Comment Re:let me get this straight (Score 4, Interesting) 284
The copyright infringement problem you describe is only the beginning. The long-term flaw in this plan, I suspect, is that they are claiming to be able to detect a class of "illegal"/"bad" data.
In the early days of the net, this kind of detection was a major part of the pornography debate in addition to the usual copyright stuff. A major defense (one I suspect lead to the creation of the "safe harbor" provisions in the DMCA) was that it is patently unreasonable to force an ISP to decide the legality of each bit that moves across their network. Comparisons were made to the Common Carriers, etc. The consensus seems to be more or less that "safe harbor" idea - that it was only reasonable to request the ISP act after the fact, instead of trying to make them invent some sort of magic "evil bit" detector.

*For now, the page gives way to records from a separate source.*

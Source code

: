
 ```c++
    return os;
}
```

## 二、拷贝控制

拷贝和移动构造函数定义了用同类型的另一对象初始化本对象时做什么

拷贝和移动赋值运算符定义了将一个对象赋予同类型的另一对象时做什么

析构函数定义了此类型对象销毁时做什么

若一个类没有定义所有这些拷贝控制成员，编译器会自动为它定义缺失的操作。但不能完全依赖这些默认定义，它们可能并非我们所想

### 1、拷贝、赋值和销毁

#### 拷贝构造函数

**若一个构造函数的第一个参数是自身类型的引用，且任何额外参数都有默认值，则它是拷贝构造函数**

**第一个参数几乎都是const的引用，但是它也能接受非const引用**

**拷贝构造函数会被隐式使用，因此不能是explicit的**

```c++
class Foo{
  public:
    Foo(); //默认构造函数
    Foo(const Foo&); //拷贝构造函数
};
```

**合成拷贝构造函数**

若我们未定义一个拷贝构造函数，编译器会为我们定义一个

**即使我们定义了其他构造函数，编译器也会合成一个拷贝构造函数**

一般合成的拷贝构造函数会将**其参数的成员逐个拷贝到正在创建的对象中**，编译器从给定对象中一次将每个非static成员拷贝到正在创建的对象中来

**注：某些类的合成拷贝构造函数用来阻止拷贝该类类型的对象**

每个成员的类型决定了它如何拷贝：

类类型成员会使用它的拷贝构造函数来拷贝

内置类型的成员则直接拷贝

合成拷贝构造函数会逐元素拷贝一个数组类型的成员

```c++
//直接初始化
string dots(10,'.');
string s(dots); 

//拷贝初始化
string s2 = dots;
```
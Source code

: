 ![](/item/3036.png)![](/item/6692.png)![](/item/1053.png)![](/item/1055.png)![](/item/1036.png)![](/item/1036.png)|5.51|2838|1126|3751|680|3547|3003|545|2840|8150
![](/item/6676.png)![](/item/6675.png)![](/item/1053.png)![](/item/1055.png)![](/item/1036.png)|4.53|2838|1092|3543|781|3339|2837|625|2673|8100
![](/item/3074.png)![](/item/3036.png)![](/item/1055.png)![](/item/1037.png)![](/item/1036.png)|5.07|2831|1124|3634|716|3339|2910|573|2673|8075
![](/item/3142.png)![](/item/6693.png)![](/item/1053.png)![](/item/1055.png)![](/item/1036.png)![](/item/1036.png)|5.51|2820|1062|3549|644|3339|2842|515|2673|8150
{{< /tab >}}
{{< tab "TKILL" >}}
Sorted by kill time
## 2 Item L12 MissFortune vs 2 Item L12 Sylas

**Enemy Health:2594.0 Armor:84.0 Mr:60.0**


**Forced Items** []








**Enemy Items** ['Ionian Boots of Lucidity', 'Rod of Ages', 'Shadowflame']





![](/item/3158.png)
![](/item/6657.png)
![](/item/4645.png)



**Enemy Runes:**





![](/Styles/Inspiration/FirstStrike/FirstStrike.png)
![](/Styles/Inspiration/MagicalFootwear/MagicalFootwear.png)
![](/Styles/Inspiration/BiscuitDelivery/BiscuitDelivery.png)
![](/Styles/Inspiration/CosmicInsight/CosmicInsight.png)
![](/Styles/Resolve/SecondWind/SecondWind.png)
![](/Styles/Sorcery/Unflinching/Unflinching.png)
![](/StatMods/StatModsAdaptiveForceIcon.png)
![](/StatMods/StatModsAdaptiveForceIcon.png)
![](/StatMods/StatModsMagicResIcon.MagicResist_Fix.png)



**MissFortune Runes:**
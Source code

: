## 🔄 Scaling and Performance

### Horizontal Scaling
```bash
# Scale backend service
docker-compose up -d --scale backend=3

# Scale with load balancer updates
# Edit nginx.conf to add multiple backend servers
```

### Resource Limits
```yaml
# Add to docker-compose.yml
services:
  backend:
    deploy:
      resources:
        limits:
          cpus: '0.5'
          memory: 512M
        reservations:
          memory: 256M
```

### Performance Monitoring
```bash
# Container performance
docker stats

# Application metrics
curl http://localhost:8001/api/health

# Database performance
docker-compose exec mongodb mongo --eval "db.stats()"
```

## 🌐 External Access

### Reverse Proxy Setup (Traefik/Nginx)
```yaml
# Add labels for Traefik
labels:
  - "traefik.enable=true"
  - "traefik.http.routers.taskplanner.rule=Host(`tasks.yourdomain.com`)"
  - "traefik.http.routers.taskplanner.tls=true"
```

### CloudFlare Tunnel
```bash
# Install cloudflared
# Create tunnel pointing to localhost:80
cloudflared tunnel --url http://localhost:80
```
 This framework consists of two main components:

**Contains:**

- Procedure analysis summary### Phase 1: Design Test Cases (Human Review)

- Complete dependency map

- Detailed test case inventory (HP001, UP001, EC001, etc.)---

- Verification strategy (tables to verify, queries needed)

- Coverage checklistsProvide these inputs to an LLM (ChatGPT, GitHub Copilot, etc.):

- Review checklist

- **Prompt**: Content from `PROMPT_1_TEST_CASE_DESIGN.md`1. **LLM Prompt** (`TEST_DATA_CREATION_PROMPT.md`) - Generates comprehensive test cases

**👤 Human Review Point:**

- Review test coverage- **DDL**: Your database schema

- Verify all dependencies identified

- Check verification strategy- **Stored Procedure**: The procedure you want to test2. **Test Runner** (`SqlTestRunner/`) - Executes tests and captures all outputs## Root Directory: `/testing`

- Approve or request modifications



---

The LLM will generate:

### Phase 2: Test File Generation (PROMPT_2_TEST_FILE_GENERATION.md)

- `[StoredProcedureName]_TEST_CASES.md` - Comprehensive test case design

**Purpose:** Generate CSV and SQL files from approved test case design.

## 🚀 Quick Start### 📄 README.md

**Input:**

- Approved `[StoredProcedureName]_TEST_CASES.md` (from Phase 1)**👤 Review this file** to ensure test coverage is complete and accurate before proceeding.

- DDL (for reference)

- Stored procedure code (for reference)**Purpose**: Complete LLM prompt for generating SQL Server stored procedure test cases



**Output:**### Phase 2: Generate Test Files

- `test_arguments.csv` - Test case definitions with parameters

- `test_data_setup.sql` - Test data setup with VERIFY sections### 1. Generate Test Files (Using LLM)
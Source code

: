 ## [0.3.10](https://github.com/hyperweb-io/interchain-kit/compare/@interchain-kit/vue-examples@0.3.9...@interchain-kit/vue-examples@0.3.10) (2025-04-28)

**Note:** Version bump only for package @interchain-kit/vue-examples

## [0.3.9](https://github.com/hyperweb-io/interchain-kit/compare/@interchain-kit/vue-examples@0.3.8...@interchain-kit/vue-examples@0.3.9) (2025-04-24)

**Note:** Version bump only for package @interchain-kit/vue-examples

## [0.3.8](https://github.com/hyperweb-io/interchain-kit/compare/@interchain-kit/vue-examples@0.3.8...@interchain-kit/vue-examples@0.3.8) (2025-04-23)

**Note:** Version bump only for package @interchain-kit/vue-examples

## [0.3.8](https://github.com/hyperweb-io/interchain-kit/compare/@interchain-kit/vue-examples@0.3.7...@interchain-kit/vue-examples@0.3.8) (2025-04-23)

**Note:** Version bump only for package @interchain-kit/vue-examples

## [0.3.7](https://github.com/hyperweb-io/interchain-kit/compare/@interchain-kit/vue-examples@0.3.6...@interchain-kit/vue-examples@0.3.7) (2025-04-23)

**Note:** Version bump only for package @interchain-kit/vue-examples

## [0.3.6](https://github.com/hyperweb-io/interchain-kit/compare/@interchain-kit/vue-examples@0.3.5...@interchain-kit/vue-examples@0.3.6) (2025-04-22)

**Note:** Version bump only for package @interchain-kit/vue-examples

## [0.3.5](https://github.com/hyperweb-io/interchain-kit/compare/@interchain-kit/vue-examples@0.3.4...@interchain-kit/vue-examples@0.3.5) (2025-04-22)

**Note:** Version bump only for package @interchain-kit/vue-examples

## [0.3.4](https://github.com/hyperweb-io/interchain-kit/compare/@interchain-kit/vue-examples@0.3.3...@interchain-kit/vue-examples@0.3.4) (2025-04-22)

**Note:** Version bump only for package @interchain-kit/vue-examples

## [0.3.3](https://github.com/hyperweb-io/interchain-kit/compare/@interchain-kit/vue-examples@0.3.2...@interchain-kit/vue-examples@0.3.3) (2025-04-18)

If an ISP wants to ignore all that, though, and volunteer that they have such detection capability... they might be asking for a long line of lawsuits for each item they *failed* to warn about. Even better: it's all the excuse the anti-porn (or anti-whatever) busybodies need to impose their ideas of a "child safe" internet. After all, if you can detect something complicated like copyright infringement, detecting pornography must be trivial.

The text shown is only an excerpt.